Dollarama (TSX:DOL) is a top Canadian-based retailer which operates more than 1,600 stores, helping consumers save money through its diverse, low-priced items. Last week, the company reported its latest quarterly numbers, for the third quarter, which went up until Oct. 27.
Revenue for the period totaled $1.6 billion, which rose by nearly 6% year over year. Comparable sales growth of 3.3% was also impressive, as this tells investors how much organic revenue growth it generated in stores which were open from a year ago. It’s an important metric because it shows whether the business is growing without factoring in the benefit of new store openings.
The company increased its targets for future growth, now planning to have 2,200 stores in Canada by 2034. Previously, it was expecting to have 2,000 locations by 2031. By expanding into new markets, that can help Dollarama reach more customers. The challenge, however, will be to do that without cannibalizing sales from existing stores and hindering their growth opportunities.

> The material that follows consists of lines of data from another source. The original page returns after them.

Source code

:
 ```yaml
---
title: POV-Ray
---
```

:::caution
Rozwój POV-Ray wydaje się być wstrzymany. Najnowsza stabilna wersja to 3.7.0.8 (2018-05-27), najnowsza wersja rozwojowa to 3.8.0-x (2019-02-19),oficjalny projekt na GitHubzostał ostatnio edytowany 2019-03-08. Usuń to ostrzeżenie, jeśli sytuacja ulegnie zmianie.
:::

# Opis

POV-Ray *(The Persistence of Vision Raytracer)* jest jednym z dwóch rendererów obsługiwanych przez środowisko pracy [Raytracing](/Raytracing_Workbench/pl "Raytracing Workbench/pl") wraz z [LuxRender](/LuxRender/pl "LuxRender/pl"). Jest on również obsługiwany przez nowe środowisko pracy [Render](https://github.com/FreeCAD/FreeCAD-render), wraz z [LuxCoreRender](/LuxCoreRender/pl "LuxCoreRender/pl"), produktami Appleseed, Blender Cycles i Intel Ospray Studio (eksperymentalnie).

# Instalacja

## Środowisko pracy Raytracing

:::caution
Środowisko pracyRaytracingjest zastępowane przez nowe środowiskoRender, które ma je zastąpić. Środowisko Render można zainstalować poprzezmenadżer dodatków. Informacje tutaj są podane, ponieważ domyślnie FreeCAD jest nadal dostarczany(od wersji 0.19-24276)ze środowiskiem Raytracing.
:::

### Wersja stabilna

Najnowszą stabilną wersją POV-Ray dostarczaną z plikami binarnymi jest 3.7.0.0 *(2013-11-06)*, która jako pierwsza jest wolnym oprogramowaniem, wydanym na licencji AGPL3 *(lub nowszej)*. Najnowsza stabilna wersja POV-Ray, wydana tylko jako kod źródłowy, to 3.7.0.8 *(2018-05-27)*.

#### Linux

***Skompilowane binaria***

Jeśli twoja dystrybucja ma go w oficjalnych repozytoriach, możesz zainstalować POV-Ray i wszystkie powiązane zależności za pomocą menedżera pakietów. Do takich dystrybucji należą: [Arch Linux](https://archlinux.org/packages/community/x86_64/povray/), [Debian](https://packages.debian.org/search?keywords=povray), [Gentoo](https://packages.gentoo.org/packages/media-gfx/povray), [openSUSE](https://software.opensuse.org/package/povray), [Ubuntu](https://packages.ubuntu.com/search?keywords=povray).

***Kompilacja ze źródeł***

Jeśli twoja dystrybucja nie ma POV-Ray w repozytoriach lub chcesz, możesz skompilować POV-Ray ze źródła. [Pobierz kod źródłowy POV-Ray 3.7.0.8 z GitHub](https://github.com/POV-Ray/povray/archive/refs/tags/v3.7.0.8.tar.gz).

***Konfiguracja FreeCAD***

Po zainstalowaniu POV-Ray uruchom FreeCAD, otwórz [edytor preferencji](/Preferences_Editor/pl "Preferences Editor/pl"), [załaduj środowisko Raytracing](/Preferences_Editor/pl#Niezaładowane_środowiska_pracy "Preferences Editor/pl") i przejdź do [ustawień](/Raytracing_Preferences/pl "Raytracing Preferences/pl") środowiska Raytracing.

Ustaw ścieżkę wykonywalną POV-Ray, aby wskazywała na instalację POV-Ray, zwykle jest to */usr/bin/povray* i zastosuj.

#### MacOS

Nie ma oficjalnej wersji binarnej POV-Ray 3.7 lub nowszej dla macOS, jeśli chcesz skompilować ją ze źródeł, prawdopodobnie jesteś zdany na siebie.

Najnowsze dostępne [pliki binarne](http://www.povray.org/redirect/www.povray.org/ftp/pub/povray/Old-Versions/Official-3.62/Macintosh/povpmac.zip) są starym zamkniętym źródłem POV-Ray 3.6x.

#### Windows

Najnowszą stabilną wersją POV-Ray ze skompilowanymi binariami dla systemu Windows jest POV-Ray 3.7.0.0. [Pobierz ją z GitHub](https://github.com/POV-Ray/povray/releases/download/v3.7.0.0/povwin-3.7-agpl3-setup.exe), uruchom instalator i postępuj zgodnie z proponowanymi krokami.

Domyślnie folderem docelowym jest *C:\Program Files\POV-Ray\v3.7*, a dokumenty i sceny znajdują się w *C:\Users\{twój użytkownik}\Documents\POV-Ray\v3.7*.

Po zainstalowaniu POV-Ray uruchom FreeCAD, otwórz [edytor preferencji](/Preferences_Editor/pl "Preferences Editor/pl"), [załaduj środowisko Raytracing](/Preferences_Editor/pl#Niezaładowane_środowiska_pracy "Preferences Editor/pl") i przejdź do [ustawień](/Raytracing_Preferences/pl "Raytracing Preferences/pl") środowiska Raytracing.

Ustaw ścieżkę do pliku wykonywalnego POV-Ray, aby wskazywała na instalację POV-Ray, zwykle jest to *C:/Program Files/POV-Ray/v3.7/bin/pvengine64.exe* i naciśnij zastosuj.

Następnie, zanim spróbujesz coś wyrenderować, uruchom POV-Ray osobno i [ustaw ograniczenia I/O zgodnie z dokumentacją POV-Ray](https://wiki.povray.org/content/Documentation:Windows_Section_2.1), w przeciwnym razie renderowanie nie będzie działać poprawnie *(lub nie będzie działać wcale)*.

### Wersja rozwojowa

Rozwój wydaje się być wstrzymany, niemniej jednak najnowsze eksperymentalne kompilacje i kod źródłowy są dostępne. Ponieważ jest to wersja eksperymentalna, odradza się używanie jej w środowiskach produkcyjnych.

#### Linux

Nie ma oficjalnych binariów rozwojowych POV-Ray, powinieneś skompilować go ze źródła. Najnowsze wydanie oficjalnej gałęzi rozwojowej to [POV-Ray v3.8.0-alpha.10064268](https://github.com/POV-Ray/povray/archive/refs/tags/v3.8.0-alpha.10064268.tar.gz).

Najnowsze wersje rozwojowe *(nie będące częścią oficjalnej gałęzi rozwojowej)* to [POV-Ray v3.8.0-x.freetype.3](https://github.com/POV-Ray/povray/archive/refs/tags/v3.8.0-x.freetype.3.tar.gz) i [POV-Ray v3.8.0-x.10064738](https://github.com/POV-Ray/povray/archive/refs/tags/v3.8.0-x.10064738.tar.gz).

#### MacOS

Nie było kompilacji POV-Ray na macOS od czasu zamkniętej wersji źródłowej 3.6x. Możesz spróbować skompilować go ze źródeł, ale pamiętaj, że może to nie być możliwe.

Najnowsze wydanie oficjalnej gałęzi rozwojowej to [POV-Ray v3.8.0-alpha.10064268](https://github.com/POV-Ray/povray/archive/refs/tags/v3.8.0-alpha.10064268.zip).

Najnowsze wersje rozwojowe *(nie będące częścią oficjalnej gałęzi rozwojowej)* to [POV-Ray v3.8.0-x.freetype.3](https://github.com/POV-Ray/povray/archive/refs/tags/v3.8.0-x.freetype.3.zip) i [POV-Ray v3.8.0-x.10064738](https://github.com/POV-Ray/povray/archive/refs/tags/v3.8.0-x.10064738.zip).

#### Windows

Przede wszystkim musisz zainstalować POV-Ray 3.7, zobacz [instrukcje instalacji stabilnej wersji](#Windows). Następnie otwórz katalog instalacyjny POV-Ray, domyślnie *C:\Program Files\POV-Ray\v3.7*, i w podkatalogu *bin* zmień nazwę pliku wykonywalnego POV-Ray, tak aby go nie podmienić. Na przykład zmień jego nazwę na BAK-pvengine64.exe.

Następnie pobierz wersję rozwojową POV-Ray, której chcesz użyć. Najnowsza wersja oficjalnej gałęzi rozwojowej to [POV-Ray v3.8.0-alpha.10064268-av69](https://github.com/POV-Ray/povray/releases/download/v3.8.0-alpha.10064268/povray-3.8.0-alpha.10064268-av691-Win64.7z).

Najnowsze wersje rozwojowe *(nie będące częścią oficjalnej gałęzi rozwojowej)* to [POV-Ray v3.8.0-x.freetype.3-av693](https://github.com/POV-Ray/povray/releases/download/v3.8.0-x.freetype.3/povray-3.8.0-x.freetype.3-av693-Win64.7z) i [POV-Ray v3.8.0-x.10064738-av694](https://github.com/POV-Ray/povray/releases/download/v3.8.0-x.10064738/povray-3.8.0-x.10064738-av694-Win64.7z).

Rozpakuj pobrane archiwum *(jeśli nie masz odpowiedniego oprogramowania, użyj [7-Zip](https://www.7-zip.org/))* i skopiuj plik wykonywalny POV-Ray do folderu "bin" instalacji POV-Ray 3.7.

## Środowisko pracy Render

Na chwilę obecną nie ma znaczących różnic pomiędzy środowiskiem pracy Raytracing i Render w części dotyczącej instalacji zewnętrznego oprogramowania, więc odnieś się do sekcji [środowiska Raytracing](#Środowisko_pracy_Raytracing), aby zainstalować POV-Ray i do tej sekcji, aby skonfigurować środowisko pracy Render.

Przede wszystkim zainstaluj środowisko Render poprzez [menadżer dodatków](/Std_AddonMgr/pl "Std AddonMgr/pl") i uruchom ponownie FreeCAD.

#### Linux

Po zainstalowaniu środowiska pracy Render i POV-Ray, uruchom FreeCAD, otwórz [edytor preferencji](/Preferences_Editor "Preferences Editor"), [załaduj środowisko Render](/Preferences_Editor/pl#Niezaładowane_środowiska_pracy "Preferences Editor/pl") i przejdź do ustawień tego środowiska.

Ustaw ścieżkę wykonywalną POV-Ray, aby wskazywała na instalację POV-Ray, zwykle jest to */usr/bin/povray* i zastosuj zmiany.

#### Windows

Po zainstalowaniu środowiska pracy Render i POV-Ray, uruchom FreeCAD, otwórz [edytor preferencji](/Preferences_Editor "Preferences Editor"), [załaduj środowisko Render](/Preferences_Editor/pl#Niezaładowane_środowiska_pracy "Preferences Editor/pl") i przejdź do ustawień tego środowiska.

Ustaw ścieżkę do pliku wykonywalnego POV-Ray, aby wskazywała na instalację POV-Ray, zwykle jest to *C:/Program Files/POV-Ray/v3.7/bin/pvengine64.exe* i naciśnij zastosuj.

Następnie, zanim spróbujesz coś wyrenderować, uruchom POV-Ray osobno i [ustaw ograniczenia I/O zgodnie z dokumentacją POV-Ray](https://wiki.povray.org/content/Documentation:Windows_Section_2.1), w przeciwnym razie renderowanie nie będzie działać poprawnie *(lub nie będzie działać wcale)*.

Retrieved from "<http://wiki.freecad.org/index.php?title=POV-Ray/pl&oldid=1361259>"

These recent results didn’t send Dollarama stock soaring but it’s still up around 50% since the start of the year. For years, it has been one of the best growth stocks on the TSX, and with the business still aiming for more growth in the future, it may not be too late to invest in the business. Although it isn’t a cheap buy, trading at more than 35 times its trailing earnings, for buy-and-hold investors, this can make for a solid stock to buy for the long haul.